Over the course of those first several months, I gradually realized that a few patterns were emerging in my thinking, notably (but not only): 1. I kept trying to make a language feature look like a library, but it still required compiler knowledge and so it was still a language feature in library-syntax clothing and I was only fooling myself that that somehow made it more like a library. 2. I kept discovering differences where this really was a foreign object model that couldn't be expressed directly in ISO C++ any more than full ISO C++ classes with virtual functions could be expressed directly in ISO C.
I see the same patterns here in this thread, and I understand completely because I said the same kinds of things for months in early 2004 during the C++/CLI design effort when I didn't understand the full problem. I appreciate the patience the team had with me as I absorbed it, but even then it took months in daily meetings in rooms with whiteboards and high-bandwidth interaction.

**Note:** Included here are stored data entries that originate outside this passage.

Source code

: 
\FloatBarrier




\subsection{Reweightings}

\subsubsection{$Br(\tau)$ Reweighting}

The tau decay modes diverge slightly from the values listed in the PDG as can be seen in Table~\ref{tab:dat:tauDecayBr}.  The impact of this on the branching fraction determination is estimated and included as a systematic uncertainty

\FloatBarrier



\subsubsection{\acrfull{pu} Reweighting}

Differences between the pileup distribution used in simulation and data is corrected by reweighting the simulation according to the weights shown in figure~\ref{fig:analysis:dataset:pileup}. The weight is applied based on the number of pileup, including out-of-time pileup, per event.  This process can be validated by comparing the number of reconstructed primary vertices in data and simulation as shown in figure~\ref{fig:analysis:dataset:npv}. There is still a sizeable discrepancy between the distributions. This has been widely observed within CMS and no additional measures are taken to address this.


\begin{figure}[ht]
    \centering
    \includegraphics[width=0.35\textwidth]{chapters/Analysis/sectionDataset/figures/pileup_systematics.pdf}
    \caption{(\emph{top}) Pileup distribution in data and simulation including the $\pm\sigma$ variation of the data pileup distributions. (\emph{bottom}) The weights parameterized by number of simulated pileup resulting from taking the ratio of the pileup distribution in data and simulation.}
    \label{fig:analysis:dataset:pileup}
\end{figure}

In this comment format, I can't possibly convey all that learning derived from months of face-to-face interaction with the best experts on the technologies, but maybe I can distill some key learnings and why I felt they were so important in changing my understanding of the nature of the problem.

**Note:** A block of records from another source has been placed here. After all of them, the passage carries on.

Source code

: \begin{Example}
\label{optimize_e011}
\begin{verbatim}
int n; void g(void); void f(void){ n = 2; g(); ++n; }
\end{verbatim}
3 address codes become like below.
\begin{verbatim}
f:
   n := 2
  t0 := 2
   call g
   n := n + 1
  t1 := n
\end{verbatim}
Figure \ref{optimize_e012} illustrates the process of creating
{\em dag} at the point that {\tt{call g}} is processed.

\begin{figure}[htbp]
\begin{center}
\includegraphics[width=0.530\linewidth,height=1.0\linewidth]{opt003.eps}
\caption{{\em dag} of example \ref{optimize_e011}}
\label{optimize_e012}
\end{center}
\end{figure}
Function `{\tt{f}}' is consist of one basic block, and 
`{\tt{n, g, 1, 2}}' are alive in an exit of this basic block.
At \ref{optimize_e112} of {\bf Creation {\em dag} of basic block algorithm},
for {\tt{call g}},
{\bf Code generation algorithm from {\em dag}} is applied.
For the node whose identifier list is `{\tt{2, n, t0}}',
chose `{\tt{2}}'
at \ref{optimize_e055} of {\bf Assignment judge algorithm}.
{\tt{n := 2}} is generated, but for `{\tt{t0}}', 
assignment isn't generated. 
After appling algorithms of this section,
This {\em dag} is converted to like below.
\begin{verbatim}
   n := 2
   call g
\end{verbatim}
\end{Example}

Pursuing an Analogy: A General Answer to "Why Language Extensions"
Let me pursue the analogy with expressing virtual functions in ISO C, because it's a very good one that directly applies to expressing foreign object models in ISO C++.
In the past, people could have (and sometimes did) argue at great length that C is enough (heck, it's Turing-complete and you can write OSes in it) so "you don't need C++ classes and 'virtual' etc. added to the C language, you can write your own vtables in C" and look here are three projects I can cite that did that...
... Yes, clearly, you can. But that "you can" completely glosses over the costs, including the usability and other drawbacks of doing it by hand, including the quantity of code you write, the quality of the code you write, the quality of error messages, the run-time performance, and the tooling difficulty and quality. If that list sounds familiar because I've mentioned those same things already earlier in the thread, it's because it's what always happens when you fail to expose high-level abstractions and instead use low-level abstractions plus coding conventions.
So how would you answer someone who presses you with the question, "well, can you tell us why it isn't possible to just write our own vtables in C"? Of course it's possible -- and at this point, before you can say more, they may tend to interrupt with 'ha! it's possible, you admit it! so you can have no valid reason not to have done it in just ISO C' -- ; but that doesn't change the fact that it's not a good solution because you're missing abstractions that belong in the language because they require compiler knowledge.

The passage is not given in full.